Spike recently asked me how did I come up with the name 'Addie.' He didn't ever remember anyone calling me that while he was growing up.

I was reading one of those hard cover Reader's Digest books and the main character in it was named Adelaide. But everyone in the story called her Addie. Perfect! I never had a nick name as a kid. So I decided that if anyone ever asked me what I was called as a child, I would use Addie. 

I belonged to the old Food Network Food forum. My name there was akr. A hard name to pronounce. Someone asked me what they could call me besides akr. I immediately typed Addie. One of the other ladies thanked me for sharing that name. She had just recently lost her mother and her name was Addie also. We became very good friends.

The akr is the first three letters of my email address. I had to have a professional sounding email as I often received my assignments via email from my agency. Poo came up with my email address. So Addie I became and remain.


----------



## PrincessFiona60 (Dec 22, 2013)

I said something smart-alecky to my best friend and she called me an Ogre, it grew from there and Shrek was roped into the farce, just because.


----------



## Andy M. (Dec 22, 2013)

*Andy M.*

My name is significant because it indicates my real identity. I am Dorothy's Auntie Em (Andy M.) from the Wizard of Oz. 

Most people don't realize that the Wizard of Oz is a true story,  fictionalized for the movie. The real Andy M. from the story was turned  into a female for the movie and the name was modified to accommodate the  gender change.

The real story is about a young girl who was lost in a tornado in the  dust bowl in the 30s. She was missing for some time and the family was  beginning to think they would never see her again. 

Many months later she reappeared as a changed person. Upon  investigation, the police found she had actually run off to California  and was making her way selling illegal substances to the Hollywood set. 

Several months into this new endeavor she got tired of the wicked life  she was leading and headed home. She arrived at the farm late one night  and walked into Andy M.'s room and tried to awaken him, by calling out,  "Andy M., Andy M.", while pulling his leg...


...just like I'm pulling yours right now.


----------



## PrincessFiona60 (Dec 22, 2013)

Pull the other one...it's got bells on...


----------



## CatPat (Dec 22, 2013)

My name is Catina. It's a derivative of my mother's name, Ecatarina. I've always been called just Cat.
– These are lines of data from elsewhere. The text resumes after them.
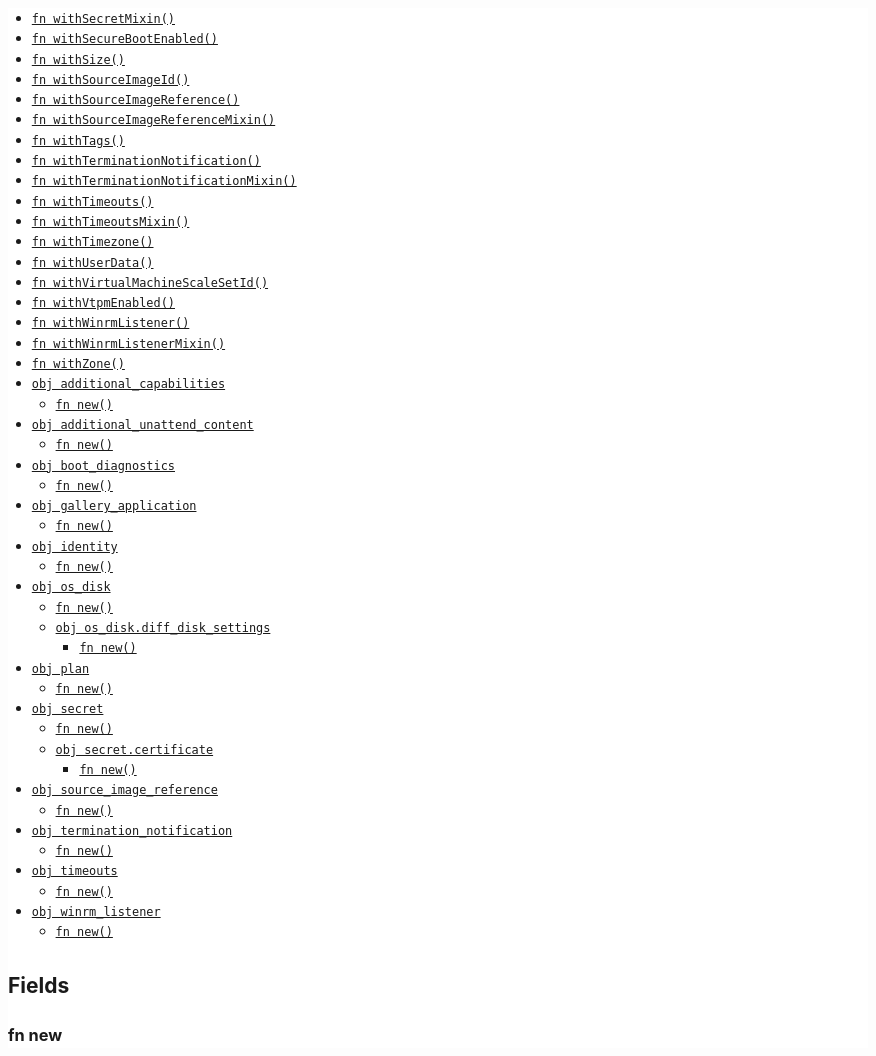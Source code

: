 * [`fn withSecretMixin()`](#fn-withsecretmixin)
* [`fn withSecureBootEnabled()`](#fn-withsecurebootenabled)
* [`fn withSize()`](#fn-withsize)
* [`fn withSourceImageId()`](#fn-withsourceimageid)
* [`fn withSourceImageReference()`](#fn-withsourceimagereference)
* [`fn withSourceImageReferenceMixin()`](#fn-withsourceimagereferencemixin)
* [`fn withTags()`](#fn-withtags)
* [`fn withTerminationNotification()`](#fn-withterminationnotification)
* [`fn withTerminationNotificationMixin()`](#fn-withterminationnotificationmixin)
* [`fn withTimeouts()`](#fn-withtimeouts)
* [`fn withTimeoutsMixin()`](#fn-withtimeoutsmixin)
* [`fn withTimezone()`](#fn-withtimezone)
* [`fn withUserData()`](#fn-withuserdata)
* [`fn withVirtualMachineScaleSetId()`](#fn-withvirtualmachinescalesetid)
* [`fn withVtpmEnabled()`](#fn-withvtpmenabled)
* [`fn withWinrmListener()`](#fn-withwinrmlistener)
* [`fn withWinrmListenerMixin()`](#fn-withwinrmlistenermixin)
* [`fn withZone()`](#fn-withzone)
* [`obj additional_capabilities`](#obj-additional_capabilities)
  * [`fn new()`](#fn-additional_capabilitiesnew)
* [`obj additional_unattend_content`](#obj-additional_unattend_content)
  * [`fn new()`](#fn-additional_unattend_contentnew)
* [`obj boot_diagnostics`](#obj-boot_diagnostics)
  * [`fn new()`](#fn-boot_diagnosticsnew)
* [`obj gallery_application`](#obj-gallery_application)
  * [`fn new()`](#fn-gallery_applicationnew)
* [`obj identity`](#obj-identity)
  * [`fn new()`](#fn-identitynew)
* [`obj os_disk`](#obj-os_disk)
  * [`fn new()`](#fn-os_disknew)
  * [`obj os_disk.diff_disk_settings`](#obj-os_diskdiff_disk_settings)
    * [`fn new()`](#fn-os_diskdiff_disk_settingsnew)
* [`obj plan`](#obj-plan)
  * [`fn new()`](#fn-plannew)
* [`obj secret`](#obj-secret)
  * [`fn new()`](#fn-secretnew)
  * [`obj secret.certificate`](#obj-secretcertificate)
    * [`fn new()`](#fn-secretcertificatenew)
* [`obj source_image_reference`](#obj-source_image_reference)
  * [`fn new()`](#fn-source_image_referencenew)
* [`obj termination_notification`](#obj-termination_notification)
  * [`fn new()`](#fn-termination_notificationnew)
* [`obj timeouts`](#obj-timeouts)
  * [`fn new()`](#fn-timeoutsnew)
* [`obj winrm_listener`](#obj-winrm_listener)
  * [`fn new()`](#fn-winrm_listenernew)

## Fields

### fn new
And a few other, less complimentary names from time to time, depending upon the offense.

With love,
~Cat


----------



## MammaCat (Dec 22, 2013)

It was Cat's idea, since I'm her Mamma. She helped me sign up here.

MammaCat


----------



## Katie H (Dec 22, 2013)

My name is who I AM.  But I've been many different people.  When I was a model in the late '70s and '80s, I was known as K.T.  Now, I'm known as "Sweetheart" by my husband and "Grandma" by my grandchildren.  Other names include "Mom," "Honey," ....

Most of the time I answer to any and all.


----------



## PrincessFiona60 (Dec 22, 2013)

Katie H said:


> My name is who I AM.  But I've been many different people.  When I was a model in the late '70s and '80s, I was known as K.T.  Now, I'm known as "Sweetheart" by my husband and "Grandma" by my grandchildren.  Other names include "Mom," "Honey," ....
> 
> Most of the time I answer to any and all.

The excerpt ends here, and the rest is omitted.